--- Instructions to follow ---
Provide the number of lines of the records that include "accessibilité", with no other content.

--- Excerpted data ---
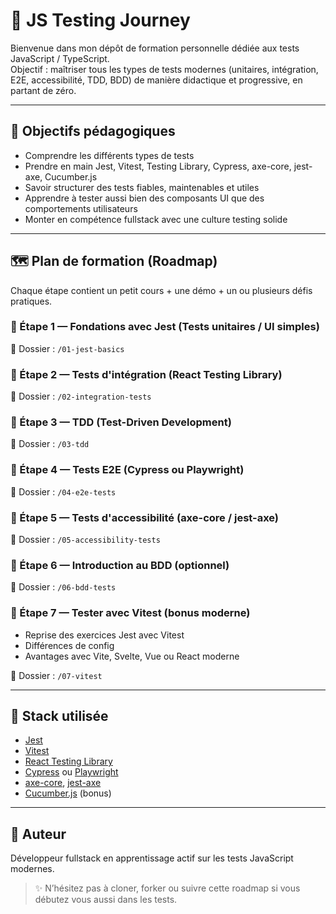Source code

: # 🧪 JS Testing Journey

Bienvenue dans mon dépôt de formation personnelle dédiée aux tests JavaScript / TypeScript.  
Objectif : maîtriser tous les types de tests modernes (unitaires, intégration, E2E, accessibilité, TDD, BDD) de manière didactique et progressive, en partant de zéro.

---

## 🎯 Objectifs pédagogiques

- Comprendre les différents types de tests
- Prendre en main Jest, Vitest, Testing Library, Cypress, axe-core, jest-axe, Cucumber.js
- Savoir structurer des tests fiables, maintenables et utiles
- Apprendre à tester aussi bien des composants UI que des comportements utilisateurs
- Monter en compétence fullstack avec une culture testing solide

---

## 🗺️ Plan de formation (Roadmap)

Chaque étape contient un petit cours + une démo + un ou plusieurs défis pratiques.

### 🔰 Étape 1 — Fondations avec Jest (Tests unitaires / UI simples)
📁 Dossier : `/01-jest-basics`

### 🔰 Étape 2 — Tests d'intégration (React Testing Library)
📁 Dossier : `/02-integration-tests`

### 🔰 Étape 3 — TDD (Test-Driven Development)
📁 Dossier : `/03-tdd`

### 🔰 Étape 4 — Tests E2E (Cypress ou Playwright)
📁 Dossier : `/04-e2e-tests`

### 🔰 Étape 5 — Tests d'accessibilité (axe-core / jest-axe)
📁 Dossier : `/05-accessibility-tests`

### 🔰 Étape 6 — Introduction au BDD (optionnel)
📁 Dossier : `/06-bdd-tests`

### 🔰 Étape 7 — Tester avec **Vitest** (bonus moderne)
- Reprise des exercices Jest avec Vitest
- Différences de config
- Avantages avec Vite, Svelte, Vue ou React moderne

📁 Dossier : `/07-vitest`

---

## 🔧 Stack utilisée

- [Jest](https://jestjs.io/)
- [Vitest](https://vitest.dev/)
- [React Testing Library](https://testing-library.com/docs/react-testing-library/intro/)
- [Cypress](https://www.cypress.io/) ou [Playwright](https://playwright.dev/)
- [axe-core](https://github.com/dequelabs/axe-core), [jest-axe](https://github.com/nickcolley/jest-axe)
- [Cucumber.js](https://github.com/cucumber/cucumber-js) (bonus)

---

## 🧠 Auteur

Développeur fullstack en apprentissage actif sur les tests JavaScript modernes.

> ✨ N’hésitez pas à cloner, forker ou suivre cette roadmap si vous débutez vous aussi dans les tests.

--- Answer section ---
2